トオヤマにとって時間は止まっているようでもあり、瞬間的に移動しているようでもあった。ふと気がつくと教室にいて今日の最後の授業が終わっていた。自分がいつ保健室を出て、給食を食べ、教室にもどったのか覚えていない。そもそも今日の給食のメニューすら記憶になかったし、食欲はこのところまったくなかった。時の流れに沿って自分が動いている自覚もなく、自分の足が地球という惑星に接している感覚もなかった。いつもあいまいな空間を浮遊している感覚しかなかった。
「トオヤマ」
自分を呼ぶ声に、ぼんやり目を向けると、黒く鋭い目と茶色の澄んだ瞳があった。
「トオヤマ、美術部の山下先生がこのチケットくれたんだ。一年生三人で観に行かないかって」
カズは早口でそう告げると、色鮮やかなチケットを一枚トオヤマの机の上に置いた。この街の美術館でクロード・モネの美術展が企画されていた。

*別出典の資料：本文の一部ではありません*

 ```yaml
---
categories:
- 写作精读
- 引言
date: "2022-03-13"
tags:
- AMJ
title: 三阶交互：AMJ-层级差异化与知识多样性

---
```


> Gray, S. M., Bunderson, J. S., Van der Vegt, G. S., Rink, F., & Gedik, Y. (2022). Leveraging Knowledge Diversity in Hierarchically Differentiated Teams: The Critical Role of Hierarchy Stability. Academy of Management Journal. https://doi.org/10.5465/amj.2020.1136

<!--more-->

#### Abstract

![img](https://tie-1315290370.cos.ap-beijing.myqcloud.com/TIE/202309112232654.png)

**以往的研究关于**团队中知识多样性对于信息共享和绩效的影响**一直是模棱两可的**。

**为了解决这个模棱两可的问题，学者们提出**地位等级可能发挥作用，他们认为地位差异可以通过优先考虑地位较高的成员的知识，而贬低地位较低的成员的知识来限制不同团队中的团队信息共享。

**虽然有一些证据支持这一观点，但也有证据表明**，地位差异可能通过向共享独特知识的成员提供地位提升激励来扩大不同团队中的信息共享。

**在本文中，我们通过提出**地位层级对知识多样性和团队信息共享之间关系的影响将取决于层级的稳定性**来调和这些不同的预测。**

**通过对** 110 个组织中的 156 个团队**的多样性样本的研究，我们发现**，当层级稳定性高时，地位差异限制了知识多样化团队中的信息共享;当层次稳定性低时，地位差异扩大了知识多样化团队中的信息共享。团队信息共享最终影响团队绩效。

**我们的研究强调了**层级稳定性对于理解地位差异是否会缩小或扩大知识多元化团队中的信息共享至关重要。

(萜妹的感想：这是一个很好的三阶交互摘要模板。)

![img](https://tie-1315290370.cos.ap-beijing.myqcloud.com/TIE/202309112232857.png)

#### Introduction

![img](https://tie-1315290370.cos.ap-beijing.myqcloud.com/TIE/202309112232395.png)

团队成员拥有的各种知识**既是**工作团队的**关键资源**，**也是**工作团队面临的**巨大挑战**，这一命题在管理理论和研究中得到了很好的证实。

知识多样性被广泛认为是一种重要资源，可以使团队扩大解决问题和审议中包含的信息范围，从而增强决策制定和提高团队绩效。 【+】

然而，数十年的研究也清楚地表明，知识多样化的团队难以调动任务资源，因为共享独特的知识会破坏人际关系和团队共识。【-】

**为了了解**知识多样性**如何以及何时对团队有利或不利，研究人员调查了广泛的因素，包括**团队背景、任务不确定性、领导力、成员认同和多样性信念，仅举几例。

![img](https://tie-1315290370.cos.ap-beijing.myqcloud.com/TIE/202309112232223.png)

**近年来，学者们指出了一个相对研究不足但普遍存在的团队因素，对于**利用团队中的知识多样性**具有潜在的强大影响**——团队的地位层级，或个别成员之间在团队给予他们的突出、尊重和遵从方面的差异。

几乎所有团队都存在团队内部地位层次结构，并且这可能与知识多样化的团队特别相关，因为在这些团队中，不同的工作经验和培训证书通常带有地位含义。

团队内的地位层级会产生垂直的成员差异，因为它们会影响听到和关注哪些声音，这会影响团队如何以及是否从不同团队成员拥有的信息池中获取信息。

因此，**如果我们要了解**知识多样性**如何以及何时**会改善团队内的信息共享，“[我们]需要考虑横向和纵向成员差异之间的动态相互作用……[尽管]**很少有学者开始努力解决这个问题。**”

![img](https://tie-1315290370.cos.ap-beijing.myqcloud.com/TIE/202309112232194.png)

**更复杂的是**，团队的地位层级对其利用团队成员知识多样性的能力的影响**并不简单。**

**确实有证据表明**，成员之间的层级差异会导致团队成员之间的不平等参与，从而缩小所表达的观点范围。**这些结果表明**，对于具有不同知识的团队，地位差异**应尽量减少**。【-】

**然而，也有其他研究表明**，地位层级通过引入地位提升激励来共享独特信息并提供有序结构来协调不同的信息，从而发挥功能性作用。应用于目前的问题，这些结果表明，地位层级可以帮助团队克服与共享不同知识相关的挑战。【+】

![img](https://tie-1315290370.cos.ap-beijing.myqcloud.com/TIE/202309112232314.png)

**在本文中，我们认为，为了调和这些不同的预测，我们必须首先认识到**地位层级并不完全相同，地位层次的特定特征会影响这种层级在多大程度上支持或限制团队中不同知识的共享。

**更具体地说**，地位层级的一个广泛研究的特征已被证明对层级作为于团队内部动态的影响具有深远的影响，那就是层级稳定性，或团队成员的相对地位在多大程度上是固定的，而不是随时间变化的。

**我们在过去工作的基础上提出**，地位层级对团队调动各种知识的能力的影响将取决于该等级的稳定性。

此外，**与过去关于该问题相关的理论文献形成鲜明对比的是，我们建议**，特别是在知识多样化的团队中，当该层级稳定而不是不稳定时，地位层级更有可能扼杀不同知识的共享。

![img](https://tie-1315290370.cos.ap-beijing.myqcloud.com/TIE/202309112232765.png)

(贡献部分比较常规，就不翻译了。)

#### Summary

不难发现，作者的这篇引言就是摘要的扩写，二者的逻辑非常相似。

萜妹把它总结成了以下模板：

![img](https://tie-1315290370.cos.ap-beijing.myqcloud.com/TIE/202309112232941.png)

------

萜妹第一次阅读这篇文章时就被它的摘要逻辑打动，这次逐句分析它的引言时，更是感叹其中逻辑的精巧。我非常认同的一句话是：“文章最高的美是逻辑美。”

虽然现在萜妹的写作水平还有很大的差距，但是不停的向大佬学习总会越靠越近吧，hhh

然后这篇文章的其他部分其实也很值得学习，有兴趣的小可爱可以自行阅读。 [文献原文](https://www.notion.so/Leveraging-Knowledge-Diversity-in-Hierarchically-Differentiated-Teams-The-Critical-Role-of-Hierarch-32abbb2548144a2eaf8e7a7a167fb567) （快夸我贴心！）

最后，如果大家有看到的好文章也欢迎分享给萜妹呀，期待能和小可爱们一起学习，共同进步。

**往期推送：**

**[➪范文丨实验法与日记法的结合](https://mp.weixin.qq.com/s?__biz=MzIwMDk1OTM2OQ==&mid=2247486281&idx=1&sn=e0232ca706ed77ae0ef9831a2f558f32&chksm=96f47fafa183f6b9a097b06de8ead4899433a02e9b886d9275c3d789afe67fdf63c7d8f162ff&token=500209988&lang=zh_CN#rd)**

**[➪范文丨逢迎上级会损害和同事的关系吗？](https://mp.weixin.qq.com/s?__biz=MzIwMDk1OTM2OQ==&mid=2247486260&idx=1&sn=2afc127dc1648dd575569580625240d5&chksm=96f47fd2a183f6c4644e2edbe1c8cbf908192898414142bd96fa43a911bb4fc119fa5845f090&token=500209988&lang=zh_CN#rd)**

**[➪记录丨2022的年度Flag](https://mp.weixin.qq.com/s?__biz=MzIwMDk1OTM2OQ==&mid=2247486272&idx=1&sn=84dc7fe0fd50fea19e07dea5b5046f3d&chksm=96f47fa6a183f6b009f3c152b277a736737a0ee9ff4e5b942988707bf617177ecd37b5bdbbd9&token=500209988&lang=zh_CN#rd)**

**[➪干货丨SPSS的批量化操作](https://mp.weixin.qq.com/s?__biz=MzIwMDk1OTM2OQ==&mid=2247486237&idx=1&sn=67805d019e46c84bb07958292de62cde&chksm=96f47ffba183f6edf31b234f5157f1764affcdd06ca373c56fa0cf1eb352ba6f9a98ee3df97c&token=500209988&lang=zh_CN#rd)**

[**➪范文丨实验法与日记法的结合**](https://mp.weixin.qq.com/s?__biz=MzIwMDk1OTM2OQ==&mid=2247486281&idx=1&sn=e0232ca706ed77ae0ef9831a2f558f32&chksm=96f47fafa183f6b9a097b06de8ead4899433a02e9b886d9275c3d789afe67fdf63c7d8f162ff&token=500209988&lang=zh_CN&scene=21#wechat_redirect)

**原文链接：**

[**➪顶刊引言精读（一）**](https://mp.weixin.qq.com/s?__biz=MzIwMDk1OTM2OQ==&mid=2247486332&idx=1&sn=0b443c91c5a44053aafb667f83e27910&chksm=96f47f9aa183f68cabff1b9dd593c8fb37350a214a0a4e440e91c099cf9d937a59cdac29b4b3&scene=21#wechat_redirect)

「それで、もしよかったら五月三日の午前九時、美術館の正面玄関前に集合して三人で観ない?」
トオヤマは無表情で小林真澄の顔を見つめた。
「あっ私、A組の小林です。入部申し込みのとき、トオヤマ君といっしょにいたでしょ。憶えていないかな?」
トオヤマはその問いを無視し、チケットを手に取り三十秒ばかり見つめていた。カズと真澄は黙って待っていた。
「行けたら行く」
トオヤマはそう言うと、チケットをポケットの中に突っ込んだ。そして席から立ち上がり、足早に教室のドアの方に移動した。その行動はあまりにも突然だったので、カズと真澄は何か言い忘れたような気がしたのだった。